C'est un match bizarre auquel il nous a été donné d'assister au Millenium stadium de Cardiff. Après avoir parfaitement maîtrisé la première mi-temps, infligeant un cinglant 20-0 à des Gallois sans saveur, le XV de France a gentiment laissé les Diables rouges revenir dans la partie en seconde période.

On n'a pas vraiment eu peur, mais le deuxième acte a donné quelques indices sur ce qui manque à cette équipe pour porter naturellement les espoirs qu'on place en elle.

En premier lieu, on aimerait voir un patron. Un vrai. Un qui remet ses coéquipiers dans le sens de la marche, qui leur fait redresser la tête quand tout pousse à la faire baisser. On n'a pas vu Thierry Dusautoir ou Morgan Parra dans ce rôle. Quand ça soufflait en deuxième mi-temps, alors que le Pays de Galles aurait dû être ramené à la raison, les joueurs Français ont laissé leurs adversaires entrevoir une lueur d'espoir qui aurait pu coûter le match

Ensuite, on se demande si le ballon ne brûlait pas les mains des bleus. Combien de ballons rendus sur des coups de pied discutables ? On veut bien concéder que la solidité défensive tricolore n'a finalement pas été véritablement mise en défaut. Mais n'y avait-il pas autre chose à faire que de rendre le ballon. Peu de groupés pénétrants, pas vraiment de jeu au ras, les bleus ont semblé perdus lorsqu'ils avaient la bechigue dans les paluches. Pourtant, que cette éuipe galloise semblait loin du niveau qui fut le sien il y a encore un an.

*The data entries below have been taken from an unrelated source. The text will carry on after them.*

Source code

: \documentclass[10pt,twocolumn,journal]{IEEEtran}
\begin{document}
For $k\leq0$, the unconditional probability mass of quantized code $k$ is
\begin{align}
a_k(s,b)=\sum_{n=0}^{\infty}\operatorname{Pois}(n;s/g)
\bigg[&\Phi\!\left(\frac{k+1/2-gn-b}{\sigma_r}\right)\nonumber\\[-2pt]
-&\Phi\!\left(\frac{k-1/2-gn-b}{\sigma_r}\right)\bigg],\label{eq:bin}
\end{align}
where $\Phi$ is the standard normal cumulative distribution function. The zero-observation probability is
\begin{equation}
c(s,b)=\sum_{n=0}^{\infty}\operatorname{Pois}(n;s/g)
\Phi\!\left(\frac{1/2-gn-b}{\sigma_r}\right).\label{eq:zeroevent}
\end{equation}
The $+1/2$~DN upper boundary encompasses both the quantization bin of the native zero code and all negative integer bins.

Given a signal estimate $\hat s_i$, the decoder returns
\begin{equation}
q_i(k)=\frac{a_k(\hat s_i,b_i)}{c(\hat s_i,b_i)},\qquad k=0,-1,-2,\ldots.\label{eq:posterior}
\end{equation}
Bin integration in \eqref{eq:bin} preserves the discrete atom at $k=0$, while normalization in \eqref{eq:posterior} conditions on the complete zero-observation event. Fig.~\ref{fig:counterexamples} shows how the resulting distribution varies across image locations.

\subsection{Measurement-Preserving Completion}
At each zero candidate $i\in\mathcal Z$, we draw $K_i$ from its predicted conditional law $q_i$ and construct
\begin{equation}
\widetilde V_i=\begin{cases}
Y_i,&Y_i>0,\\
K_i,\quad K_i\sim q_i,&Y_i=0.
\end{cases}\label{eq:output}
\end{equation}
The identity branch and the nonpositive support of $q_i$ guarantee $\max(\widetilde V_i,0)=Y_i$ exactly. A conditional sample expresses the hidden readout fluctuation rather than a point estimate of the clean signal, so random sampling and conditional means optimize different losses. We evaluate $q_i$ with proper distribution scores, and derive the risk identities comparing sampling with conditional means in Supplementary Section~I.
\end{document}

Car il ne faut pas s'y tromper. La France aurait dû largement l'emporter ce soir. Il y avait visiblement une division d'écart. Et pourtant, les Gallois ont failli refaire le coup de l'Ecosse. Evidemment, on pourra rétorquer que plus d'une équipe de France aurait fini par perdre ce match.

Mais on croit trop au potentiel de cette formation pour fermer les yeux sur ce qui s'apparente à une forme de gâchis.

Le grand chelem est encore en ligne de mire. Mais on risque une grosse désillusion si on croit que l'Angleterre se présentera en victime expiatoire dans un peu plus de quinze jours au Stade de France.

Le XV tricolore a démontré qu'il avait du potentiel. Il serait vraiment dommage qu'il le gâche en jouant un rugby qui oscille entre minimalisme et passe à dix.

Bravo aux bleus qui ont réussi, enfin, la passe de trois. Mais on ne peut s'empêcher de rester sur une impression mitigée.